As companies build Facebook pages or Twitter feeds to push their brands, in the age of social media, the sites are platforms for customer complaints.
Dhruvika Seth, a technology worker, was delighted when computer-maker Dell got back after she posted on its Facebook wall. “In a couple of days my problem was solved,” she said.
Woodland, Mahindra & Mahindra, Havells, Reebok, Nokia, Maruti Suzuki, Cisco, Western Digital and Hyundai are counted among social media-savvy firms.
“It’s better to provide transparent and convenient ways to customers instead of a hidden grievance cell,” said Amol Dhillon, a senior executive at footwear and apparel company Woodland.
“Companies have separate teams looking at their Facebook and Twitter posts and replying instantly,” said Farhad Mohit, founder of Gripe, which makes a software application that enables Facebook and Twitter posts from smartphones.

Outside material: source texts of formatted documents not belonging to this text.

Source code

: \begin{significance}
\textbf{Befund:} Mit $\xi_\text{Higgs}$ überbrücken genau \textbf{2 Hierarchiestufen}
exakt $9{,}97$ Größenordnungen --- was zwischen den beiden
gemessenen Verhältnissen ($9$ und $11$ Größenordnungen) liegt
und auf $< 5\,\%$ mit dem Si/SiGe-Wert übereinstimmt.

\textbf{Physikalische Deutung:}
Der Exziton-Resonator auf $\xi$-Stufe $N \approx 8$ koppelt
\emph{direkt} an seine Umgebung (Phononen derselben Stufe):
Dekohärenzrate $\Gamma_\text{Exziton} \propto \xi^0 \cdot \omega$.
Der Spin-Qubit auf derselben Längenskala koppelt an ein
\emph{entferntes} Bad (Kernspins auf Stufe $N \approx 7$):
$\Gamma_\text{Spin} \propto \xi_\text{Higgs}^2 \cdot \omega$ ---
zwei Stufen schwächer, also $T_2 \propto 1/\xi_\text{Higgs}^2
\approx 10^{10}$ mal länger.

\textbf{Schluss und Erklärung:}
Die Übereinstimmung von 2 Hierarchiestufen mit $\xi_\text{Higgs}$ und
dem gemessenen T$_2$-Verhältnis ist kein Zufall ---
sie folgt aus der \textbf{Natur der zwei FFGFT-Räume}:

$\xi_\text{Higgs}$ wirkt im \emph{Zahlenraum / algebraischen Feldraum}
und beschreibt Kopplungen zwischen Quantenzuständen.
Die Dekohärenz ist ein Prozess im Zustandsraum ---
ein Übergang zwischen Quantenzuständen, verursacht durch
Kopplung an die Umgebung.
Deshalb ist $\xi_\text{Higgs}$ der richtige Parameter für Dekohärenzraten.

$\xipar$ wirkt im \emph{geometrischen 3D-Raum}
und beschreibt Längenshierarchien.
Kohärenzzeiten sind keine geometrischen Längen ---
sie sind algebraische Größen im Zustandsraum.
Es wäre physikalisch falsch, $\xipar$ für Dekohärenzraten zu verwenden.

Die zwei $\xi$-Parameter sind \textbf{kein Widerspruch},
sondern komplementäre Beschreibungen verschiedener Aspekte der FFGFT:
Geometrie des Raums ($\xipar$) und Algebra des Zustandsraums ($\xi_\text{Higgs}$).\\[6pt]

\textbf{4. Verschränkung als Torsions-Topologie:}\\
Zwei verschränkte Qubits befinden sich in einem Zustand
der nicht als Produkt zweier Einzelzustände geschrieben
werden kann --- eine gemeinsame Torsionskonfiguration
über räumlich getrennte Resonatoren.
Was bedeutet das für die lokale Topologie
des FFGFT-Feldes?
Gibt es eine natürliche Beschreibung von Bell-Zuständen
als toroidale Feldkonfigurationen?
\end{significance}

Electrical goods firm Havells, despite not being a consumer “soft” brand, has 70,000 fans on Facebook.
“In some instances, people come and write “thanks” on our wall after we resolve their complaints,” said Vijay Narayanan, vice-president (marketing) at Havells India.
Automaker M&M’s CEO Anand Mahindra personally acts on Twitter to help would-be customers.
Electronic goods companies are still hesitant to take the social media plunge fearing frivolous complaints.
“Even if a wire comes loose in a vacuum cleaner, people will come and write on our wall,” grumbled a senior official from Philips.